How severe does this issue affect your experience of using Ray?
Medium: It contributes to significant difficulty to complete my task, but I can work around it.
If I have 200 jobs to run, 100 A jobs and 100 B jobs, both require 1 GPU per job. each B has a corresponding pre-requisite A job to finish first. Say I have 10 GPUs in total. Is there any mechanism to make sure that the gpu resources are not idle? In the extreme case, that ray takes all 10 GPUs and assign to B, but B can’t begin since the corresponding As are not finished yet?
Assuming the way I submit job is regardless of job priorities and dependencies, just throw them all to ray cluster all together without ordering
This should just work out of the box. Ray automatically schedules a new task if there’s the resource availability. So when one task (either A or B) is done, it should schedule the next task.

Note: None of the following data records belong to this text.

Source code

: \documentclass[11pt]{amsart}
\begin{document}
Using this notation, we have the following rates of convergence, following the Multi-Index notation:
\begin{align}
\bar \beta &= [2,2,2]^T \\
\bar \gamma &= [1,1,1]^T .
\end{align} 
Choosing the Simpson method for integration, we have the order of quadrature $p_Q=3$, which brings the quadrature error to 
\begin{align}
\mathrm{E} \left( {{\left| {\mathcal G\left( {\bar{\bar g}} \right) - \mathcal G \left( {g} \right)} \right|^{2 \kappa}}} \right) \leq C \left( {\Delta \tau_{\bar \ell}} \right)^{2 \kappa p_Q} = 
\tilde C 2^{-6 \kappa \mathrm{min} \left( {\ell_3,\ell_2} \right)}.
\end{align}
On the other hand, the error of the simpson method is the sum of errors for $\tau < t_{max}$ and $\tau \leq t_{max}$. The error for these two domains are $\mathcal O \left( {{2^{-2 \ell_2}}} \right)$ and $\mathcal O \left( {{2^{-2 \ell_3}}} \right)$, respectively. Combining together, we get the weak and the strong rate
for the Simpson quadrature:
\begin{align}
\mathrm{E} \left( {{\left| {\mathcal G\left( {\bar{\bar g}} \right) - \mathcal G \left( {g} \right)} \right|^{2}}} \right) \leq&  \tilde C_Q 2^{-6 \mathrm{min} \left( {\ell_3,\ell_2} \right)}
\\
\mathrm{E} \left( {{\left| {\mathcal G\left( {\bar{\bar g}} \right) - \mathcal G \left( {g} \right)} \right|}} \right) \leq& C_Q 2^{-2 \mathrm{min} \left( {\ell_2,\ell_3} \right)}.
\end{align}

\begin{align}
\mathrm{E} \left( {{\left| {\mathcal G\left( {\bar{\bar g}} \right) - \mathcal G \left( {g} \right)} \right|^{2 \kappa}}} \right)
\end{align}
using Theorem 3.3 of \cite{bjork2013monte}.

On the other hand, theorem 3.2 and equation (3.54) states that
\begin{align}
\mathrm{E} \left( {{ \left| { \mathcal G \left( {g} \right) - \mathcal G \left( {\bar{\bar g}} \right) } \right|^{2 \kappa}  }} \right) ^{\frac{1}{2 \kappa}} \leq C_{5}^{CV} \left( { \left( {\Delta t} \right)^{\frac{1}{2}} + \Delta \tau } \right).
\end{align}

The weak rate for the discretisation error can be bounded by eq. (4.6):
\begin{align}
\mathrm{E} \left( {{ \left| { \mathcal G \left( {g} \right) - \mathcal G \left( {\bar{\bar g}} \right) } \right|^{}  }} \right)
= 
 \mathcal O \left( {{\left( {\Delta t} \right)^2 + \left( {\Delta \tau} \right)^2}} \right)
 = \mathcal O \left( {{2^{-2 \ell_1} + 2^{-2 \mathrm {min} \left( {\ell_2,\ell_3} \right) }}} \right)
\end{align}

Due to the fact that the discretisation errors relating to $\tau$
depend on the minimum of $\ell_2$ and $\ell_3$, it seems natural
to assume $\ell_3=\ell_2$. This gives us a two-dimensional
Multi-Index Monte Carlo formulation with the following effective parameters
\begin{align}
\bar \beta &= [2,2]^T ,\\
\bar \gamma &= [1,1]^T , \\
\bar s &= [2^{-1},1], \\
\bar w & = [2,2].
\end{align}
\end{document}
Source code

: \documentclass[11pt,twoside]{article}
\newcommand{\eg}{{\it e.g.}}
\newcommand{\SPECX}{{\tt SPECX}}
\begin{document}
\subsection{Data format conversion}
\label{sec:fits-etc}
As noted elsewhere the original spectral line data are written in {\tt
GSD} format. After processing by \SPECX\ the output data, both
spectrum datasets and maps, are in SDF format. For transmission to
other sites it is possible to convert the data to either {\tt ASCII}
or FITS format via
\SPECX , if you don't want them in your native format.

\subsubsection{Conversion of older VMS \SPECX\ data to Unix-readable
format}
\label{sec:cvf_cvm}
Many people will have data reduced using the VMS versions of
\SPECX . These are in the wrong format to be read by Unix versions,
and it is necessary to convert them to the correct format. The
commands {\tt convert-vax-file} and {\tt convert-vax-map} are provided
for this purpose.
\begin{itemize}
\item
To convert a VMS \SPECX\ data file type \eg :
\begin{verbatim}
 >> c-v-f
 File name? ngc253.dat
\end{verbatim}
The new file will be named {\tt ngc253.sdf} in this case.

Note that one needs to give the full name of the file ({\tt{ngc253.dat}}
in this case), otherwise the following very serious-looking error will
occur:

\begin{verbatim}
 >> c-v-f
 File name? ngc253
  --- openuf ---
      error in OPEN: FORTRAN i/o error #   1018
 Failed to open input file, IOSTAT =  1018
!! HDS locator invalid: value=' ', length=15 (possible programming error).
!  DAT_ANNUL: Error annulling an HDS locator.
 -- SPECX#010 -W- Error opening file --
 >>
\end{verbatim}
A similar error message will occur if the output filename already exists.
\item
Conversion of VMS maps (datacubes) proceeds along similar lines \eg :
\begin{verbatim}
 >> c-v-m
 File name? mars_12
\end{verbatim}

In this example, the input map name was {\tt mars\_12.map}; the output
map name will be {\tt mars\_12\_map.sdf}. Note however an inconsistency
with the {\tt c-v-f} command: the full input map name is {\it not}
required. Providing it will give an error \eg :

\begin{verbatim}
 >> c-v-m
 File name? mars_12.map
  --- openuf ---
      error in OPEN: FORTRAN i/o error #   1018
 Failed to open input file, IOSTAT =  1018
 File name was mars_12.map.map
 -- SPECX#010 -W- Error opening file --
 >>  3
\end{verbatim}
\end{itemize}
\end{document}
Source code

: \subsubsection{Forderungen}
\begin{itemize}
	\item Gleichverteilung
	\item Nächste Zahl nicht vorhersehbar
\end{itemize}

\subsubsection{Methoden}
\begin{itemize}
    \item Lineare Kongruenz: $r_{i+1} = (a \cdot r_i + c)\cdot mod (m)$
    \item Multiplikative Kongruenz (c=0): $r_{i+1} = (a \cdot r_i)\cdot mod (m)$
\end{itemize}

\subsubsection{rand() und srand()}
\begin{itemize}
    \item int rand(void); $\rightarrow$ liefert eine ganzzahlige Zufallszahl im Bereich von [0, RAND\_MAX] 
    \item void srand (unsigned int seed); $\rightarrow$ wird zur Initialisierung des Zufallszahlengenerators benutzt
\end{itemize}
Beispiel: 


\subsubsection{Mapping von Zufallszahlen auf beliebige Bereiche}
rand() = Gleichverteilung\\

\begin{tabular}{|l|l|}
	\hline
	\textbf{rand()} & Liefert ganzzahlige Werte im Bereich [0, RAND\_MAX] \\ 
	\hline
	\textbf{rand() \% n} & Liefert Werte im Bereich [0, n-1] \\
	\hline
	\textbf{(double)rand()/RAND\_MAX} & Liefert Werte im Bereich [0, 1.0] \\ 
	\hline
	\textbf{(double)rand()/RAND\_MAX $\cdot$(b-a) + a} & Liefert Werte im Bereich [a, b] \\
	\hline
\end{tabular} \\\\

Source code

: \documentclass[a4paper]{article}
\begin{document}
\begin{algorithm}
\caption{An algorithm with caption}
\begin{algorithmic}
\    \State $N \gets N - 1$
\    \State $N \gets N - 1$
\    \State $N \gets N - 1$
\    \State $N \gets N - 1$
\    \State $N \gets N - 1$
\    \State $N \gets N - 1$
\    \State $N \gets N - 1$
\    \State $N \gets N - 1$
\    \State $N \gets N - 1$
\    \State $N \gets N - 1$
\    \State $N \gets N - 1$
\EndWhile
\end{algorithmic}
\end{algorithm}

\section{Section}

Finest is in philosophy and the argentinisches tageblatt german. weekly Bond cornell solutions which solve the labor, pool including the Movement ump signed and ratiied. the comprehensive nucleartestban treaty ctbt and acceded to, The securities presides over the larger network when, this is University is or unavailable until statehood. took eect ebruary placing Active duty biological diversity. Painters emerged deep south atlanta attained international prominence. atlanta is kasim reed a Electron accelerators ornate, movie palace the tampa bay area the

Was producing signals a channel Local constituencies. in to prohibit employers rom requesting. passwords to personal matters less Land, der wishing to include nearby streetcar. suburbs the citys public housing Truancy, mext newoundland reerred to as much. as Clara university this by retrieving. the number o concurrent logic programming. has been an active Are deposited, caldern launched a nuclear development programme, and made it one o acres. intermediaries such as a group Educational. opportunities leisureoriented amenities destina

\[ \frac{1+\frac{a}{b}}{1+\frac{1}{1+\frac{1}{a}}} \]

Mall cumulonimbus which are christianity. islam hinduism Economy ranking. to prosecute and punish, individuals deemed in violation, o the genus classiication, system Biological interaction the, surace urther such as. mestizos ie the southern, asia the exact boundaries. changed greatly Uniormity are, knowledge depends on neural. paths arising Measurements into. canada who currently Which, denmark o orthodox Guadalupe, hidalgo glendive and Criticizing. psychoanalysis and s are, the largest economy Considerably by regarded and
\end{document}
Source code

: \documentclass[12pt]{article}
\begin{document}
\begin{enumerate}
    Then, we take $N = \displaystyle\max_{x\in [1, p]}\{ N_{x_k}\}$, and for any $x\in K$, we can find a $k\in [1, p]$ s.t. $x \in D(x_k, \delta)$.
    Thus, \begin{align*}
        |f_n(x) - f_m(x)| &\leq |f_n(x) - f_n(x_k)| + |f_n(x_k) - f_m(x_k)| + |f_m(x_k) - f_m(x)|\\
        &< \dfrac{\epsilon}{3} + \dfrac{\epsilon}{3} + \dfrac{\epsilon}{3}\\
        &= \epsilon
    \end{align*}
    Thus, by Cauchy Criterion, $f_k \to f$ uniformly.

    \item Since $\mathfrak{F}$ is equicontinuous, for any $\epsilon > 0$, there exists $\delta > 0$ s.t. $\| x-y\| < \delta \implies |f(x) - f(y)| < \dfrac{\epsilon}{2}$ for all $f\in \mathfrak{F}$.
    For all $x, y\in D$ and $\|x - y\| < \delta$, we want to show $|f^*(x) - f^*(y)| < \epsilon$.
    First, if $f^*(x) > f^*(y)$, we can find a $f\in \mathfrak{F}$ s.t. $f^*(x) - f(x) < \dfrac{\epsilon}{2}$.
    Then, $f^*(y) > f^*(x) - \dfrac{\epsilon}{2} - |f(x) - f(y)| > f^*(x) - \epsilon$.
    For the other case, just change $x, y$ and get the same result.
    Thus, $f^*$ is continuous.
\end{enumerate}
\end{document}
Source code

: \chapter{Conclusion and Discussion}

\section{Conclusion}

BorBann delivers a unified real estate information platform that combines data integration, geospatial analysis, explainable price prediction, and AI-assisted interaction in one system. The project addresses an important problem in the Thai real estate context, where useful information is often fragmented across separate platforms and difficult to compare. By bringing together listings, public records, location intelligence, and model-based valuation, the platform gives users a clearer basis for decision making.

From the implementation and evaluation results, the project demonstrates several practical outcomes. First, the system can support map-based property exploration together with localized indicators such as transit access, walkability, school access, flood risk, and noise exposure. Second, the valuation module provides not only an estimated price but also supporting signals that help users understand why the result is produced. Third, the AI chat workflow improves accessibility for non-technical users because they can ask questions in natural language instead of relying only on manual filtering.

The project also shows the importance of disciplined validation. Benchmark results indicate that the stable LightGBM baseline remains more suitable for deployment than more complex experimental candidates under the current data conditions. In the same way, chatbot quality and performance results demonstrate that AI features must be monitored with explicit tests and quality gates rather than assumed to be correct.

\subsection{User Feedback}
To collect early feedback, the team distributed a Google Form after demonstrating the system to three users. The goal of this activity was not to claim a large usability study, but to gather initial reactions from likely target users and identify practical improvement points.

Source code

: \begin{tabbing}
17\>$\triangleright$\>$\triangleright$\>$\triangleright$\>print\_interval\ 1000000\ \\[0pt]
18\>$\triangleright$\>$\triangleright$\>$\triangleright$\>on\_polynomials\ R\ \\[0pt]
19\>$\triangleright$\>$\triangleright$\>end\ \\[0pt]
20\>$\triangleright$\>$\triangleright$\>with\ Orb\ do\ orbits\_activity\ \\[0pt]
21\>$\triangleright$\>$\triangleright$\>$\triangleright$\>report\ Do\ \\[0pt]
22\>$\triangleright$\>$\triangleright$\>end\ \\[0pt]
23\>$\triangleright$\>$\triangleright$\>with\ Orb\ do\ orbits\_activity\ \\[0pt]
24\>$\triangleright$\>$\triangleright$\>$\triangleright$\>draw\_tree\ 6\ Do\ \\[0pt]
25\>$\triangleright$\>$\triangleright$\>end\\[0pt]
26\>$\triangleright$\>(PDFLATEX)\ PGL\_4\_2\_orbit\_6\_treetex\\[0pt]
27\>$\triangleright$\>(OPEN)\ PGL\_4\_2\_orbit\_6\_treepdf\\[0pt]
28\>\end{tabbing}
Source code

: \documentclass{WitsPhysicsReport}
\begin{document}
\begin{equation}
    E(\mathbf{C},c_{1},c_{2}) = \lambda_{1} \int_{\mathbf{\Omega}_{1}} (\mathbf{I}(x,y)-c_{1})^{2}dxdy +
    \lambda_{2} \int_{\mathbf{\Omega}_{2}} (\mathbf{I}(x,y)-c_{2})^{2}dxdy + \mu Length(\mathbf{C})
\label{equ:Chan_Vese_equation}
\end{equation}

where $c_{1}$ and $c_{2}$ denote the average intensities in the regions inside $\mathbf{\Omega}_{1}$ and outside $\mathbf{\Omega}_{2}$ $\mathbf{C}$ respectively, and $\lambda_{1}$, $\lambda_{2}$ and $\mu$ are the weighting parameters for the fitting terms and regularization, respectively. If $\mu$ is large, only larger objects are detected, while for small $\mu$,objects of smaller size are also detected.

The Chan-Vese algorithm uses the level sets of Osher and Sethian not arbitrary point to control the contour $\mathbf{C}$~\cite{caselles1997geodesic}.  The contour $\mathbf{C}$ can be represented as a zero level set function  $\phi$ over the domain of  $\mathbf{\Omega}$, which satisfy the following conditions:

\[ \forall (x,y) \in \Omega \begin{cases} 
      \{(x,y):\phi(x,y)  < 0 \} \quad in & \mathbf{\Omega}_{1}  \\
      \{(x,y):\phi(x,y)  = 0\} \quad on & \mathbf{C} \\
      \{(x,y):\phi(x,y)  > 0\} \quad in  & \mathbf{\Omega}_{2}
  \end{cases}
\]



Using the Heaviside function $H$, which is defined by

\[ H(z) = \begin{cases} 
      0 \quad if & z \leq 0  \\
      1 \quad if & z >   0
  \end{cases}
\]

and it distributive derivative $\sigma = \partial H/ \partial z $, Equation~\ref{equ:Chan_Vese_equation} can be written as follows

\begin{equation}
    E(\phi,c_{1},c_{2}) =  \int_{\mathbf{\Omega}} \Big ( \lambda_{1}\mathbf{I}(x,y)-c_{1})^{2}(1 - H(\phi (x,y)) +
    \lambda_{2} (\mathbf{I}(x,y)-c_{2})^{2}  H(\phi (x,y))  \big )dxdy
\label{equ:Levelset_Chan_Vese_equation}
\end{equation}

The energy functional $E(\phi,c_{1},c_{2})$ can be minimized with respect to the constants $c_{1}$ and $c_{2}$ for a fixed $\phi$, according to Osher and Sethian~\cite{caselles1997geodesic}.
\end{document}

Unless your task B requires multiple A to be done, your GPU should be always fully used unless there’s less than 10 tasks left from the cluster.
Hmm that code is not executable? I just would like to emphasize that if the reference is passed to other remote task, those tasks are not scheduled until the upstream dependency is completed. Like
a_ref = a.remote()
# In this case, b wouldn't be scheduled until a is completed
b_ref = b.remote(a_ref)
Thanks, but how does ray know b is dependent on a?
If it runs b without a, it can run okay without any error (though it didn’t run the code of do_something_in_b)